Aim of the exercise:
Reproduce the entries below exactly, but only from the line containing "4. If using" to the line containing "2. For migration", inclusive.

────────────────────────────────────────

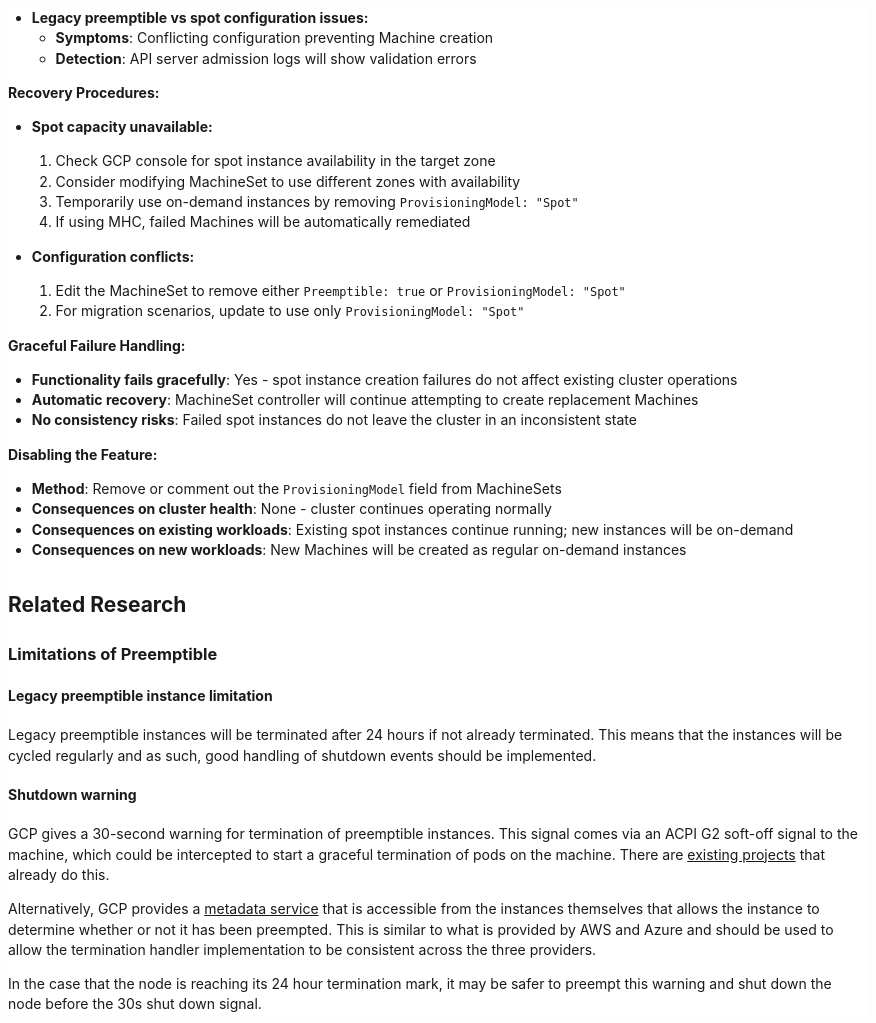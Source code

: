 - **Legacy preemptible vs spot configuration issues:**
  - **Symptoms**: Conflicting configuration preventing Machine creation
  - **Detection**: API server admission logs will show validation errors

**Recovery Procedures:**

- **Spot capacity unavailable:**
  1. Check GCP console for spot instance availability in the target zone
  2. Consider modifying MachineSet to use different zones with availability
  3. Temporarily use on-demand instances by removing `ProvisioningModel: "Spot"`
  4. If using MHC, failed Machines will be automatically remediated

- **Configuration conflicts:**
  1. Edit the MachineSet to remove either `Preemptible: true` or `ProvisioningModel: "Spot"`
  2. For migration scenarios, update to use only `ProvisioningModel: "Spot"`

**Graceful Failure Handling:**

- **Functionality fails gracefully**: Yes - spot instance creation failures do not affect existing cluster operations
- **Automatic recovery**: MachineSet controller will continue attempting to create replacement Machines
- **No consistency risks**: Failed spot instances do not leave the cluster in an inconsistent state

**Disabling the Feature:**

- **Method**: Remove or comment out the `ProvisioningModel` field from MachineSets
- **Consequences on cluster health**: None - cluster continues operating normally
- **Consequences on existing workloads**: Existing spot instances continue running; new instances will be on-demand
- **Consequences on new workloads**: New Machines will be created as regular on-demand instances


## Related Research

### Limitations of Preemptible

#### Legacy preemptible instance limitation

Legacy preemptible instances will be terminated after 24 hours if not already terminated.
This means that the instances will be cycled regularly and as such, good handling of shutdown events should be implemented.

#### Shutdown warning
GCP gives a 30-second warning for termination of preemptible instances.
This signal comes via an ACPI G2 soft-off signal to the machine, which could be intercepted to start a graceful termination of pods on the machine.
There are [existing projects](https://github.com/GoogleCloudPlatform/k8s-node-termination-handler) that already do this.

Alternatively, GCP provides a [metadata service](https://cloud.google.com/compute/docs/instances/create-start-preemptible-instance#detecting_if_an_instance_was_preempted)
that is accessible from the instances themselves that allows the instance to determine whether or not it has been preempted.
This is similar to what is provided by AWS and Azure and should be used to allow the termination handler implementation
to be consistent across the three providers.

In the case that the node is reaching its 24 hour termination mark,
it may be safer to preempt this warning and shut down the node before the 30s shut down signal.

────────────────────────────────────────

Task answer:
  4. If using MHC, failed Machines will be automatically remediated

- **Configuration conflicts:**
  1. Edit the MachineSet to remove either `Preemptible: true` or `ProvisioningModel: "Spot"`
  2. For migration scenarios, update to use only `ProvisioningModel: "Spot"`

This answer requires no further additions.